Fantasy Fans

SFINCS Review: The Collector’s Lost Things

Welcome to another review as part of the Speculative Fiction Indie Novella Championship, or SFINCS, which I am judging as part of Team Jamreads alongside a cohort of other lovely judges. For my SFINCS reviews, I will be judging each book on the following five criteria: Characters, Setting, Plot, Writing, and Enjoyment with a bonus point for Cover Art and Formatting. This review contains my honest thoughts and does not represent the opinion or final rating of the team.

This review is for The Collector’s Lost Things: A Gardens of War & Wasteland Story by Jessica A. McMinn and is a finalist allocated to Team Jamreads for review.

Blind Those Who See…

Rei-Hai Shaw is a Collector, and he is very good.

At just thirteen years old, Rei became the youngest recruit ever to join the ranks of the Tower, the shadowy organisation that oversees the fulfilment of Whyt’hallen’s darkest requests.

Favoured by the masters but distrusted by his peers, Rei comes to learn the price of his accolades when the Tower demands more than the simple procurement of trinkets.

They want him to steal lives, too.

When his latest missions thrusts him back into the world of his childhood, Rei is painfully reminded of all he left behind—and what he can’t bear to lose again.

Includes additional short story, The King & His Shadow.

Find The Collector’s Lost Things on Goodreads

The Review

The Collector’s Lost Things is a prequel story to the author’s Gardens of War & Wasteland series, which I’ve not had a chance to read yet, but this is a dark fantasy which is my kind of read. I honestly didn’t know what to expect from this book and went in completely blind. So let’s see what I thought!


This is the story of Rei-Hai Shaw, the youngest recruit of the Tower, which appears to be a shadowy organization that takes in orphans or children who are no longer wanted by their parents and trains them in the arts of stealth, intel gathering, theft, assassinations, and other jobs dealt in the background. It doesn’t appear to be the happiest of places to etch out an existence, but members of the Tower are providing a service that requires dedicated training and skill.

Already trained to be a Collector, which is the Tower’s version of a highly trained thief, Rei-Hai is put forth to pass a trial and become an assassin. He’s not too keen on taking the lives of others – especially when he discovers his target is a childhood friend and will bring him back to his childhood home and the memories associated with that.

I found Rei-Hai to be a compelling character, and I loved getting to know more about him and his past, as well as his experiences at the Tower. I believe Rei-Hai is one of the POV characters in the main series, so I’m interested in reading those to learn more about him!


The story takes place in the dark fantasy world of Whyt’hallen, starting in the dark and mysterious Tower until Rai-Hai is sent out to complete his trial. I will admit I struggled to get a picture of this world, which is maybe the limitations of trying to pack in a big fantasy world into a novella, but there were enough details for me to follow what was going on.

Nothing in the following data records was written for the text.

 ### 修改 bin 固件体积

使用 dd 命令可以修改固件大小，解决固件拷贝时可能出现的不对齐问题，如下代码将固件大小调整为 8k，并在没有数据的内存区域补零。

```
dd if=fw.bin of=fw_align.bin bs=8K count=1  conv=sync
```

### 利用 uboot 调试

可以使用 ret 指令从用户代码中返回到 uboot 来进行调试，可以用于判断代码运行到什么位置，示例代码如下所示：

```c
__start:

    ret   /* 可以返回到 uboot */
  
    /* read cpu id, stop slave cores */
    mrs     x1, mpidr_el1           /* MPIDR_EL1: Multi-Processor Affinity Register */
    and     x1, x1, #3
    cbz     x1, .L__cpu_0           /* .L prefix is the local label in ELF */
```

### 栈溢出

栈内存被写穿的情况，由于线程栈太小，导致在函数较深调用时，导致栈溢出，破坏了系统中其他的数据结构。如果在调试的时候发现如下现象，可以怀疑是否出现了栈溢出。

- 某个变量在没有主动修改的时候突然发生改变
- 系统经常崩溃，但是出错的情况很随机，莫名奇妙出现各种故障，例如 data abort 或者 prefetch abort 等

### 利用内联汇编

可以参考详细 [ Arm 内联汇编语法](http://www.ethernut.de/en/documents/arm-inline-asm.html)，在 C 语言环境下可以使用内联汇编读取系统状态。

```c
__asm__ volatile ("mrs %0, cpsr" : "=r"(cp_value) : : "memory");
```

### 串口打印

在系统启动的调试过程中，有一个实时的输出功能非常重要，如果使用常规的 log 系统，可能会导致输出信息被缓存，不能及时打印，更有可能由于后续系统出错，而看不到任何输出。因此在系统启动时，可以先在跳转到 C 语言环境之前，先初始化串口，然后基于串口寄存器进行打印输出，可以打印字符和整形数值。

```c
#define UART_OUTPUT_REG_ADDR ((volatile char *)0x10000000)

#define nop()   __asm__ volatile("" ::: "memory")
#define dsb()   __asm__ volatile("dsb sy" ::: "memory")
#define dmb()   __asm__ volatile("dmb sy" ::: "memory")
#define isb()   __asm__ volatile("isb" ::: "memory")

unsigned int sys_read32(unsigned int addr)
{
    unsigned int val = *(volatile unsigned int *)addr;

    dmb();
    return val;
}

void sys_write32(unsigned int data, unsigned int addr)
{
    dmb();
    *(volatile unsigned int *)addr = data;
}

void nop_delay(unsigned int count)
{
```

We begin with Rei-Hai undertaking a trial with another fellow applicant to become an assassin. You’ll be forgiven for thinking that this story is about assassins and Rei-Hai’s journey to become one. However, the assassination and trial is dealt with rather quickly and then moves onto exploring Rei-Hai’s past relationships with a prince. The story then stops becoming about assassins and becomes more of a romantic fantasy. Now, if you were expecting an action-packed novella about assassins, this may be where the novella loses you and you may feel disappointed. I, however, had the opposite reaction. I find assassins and stories about assassins to be rather boring, partly because I’ve been there, done that, read enough generic assassin fantasy to last me a lifetime. So when the story become more personal on Rei-Hai’s past, I became much more invested, especially when the world then opened up to me and dropped hints not only of how dark it can be but also of how wonderfully queer-normative it is.

Sadly, that’s mostly what this novella does – teases with hints of the larger story, which again, is the limitation of writing a prequel novella.


The Collector’s Lost things is incredibly well written with fantastic character voices. The prose was silky smooth to read, and I tore through the pages quickly.


Despite being a prequel novella to a larger series, I really enjoyed this book. I think with prequel novellas, there is a balance between a story standing on its own apart from the main series and being interesting enough to entice you into reading more. Many prequel novellas are far too confusing for me to become invested. However, the character of Rei-Hai completely got his hooks into me enough that I want to read more, despite knowing hardly anything about the world. The looming presence of the Tower also intrigues me. So while I don’t think this novella really works as a standalone, and is probably best enjoyed by readers and fans of the series, it did work at grabbing my attention!

Cover Art and Formatting

The cover doesn’t tell me much about the story or genre, to be honest, which is why I really didn’t have an idea of what this book was going to be about going in. I do appreciate the map that is included in the novella, as I always love a good map!